### Records shown
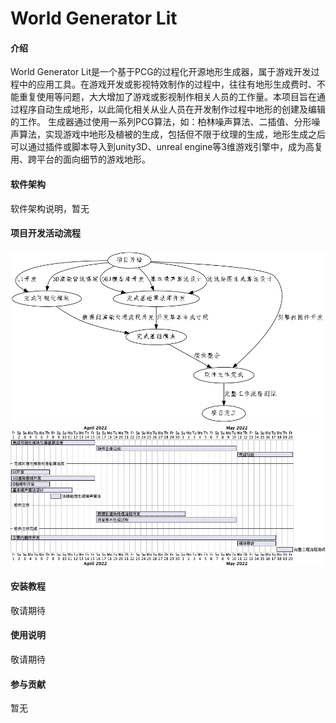 # World Generator Lit

#### 介绍
World Generator Lit是一个基于PCG的过程化开源地形生成器，属于游戏开发过程中的应用工具。在游戏开发或影视特效制作的过程中，往往有地形生成费时、不能重复使用等问题，大大增加了游戏或影视制作相关人员的工作量。本项目旨在通过程序自动生成地形，以此简化相关从业人员在开发制作过程中地形的创建及编辑的工作。
生成器通过使用一系列PCG算法，如：柏林噪声算法、二插值、分形噪声算法，实现游戏中地形及植被的生成，包括但不限于纹理的生成，地形生成之后可以通过插件或脚本导入到unity3D、unreal engine等3维游戏引擎中，成为高复用、跨平台的面向细节的游戏地形。

#### 软件架构
软件架构说明，暂无

#### 项目开发活动流程
![项目AOE](NetworkGraph/AOE.png)
![项目甘特图](gantt/gantt.png)

#### 安装教程

敬请期待

#### 使用说明

敬请期待

#### 参与贡献

暂无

### Task goal
Set down the records above exactly, leaving out pictures.

### Output for this exercise
 # World Generator Lit

#### 介绍
World Generator Lit是一个基于PCG的过程化开源地形生成器，属于游戏开发过程中的应用工具。在游戏开发或影视特效制作的过程中，往往有地形生成费时、不能重复使用等问题，大大增加了游戏或影视制作相关人员的工作量。本项目旨在通过程序自动生成地形，以此简化相关从业人员在开发制作过程中地形的创建及编辑的工作。
生成器通过使用一系列PCG算法，如：柏林噪声算法、二插值、分形噪声算法，实现游戏中地形及植被的生成，包括但不限于纹理的生成，地形生成之后可以通过插件或脚本导入到unity3D、unreal engine等3维游戏引擎中，成为高复用、跨平台的面向细节的游戏地形。

#### 软件架构
软件架构说明，暂无

#### 项目开发活动流程
![项目AOE](NetworkGraph/AOE.png)
![项目甘特图](gantt/gantt.png)

#### 安装教程

敬请期待

#### 使用说明

敬请期待

#### 参与贡献

暂无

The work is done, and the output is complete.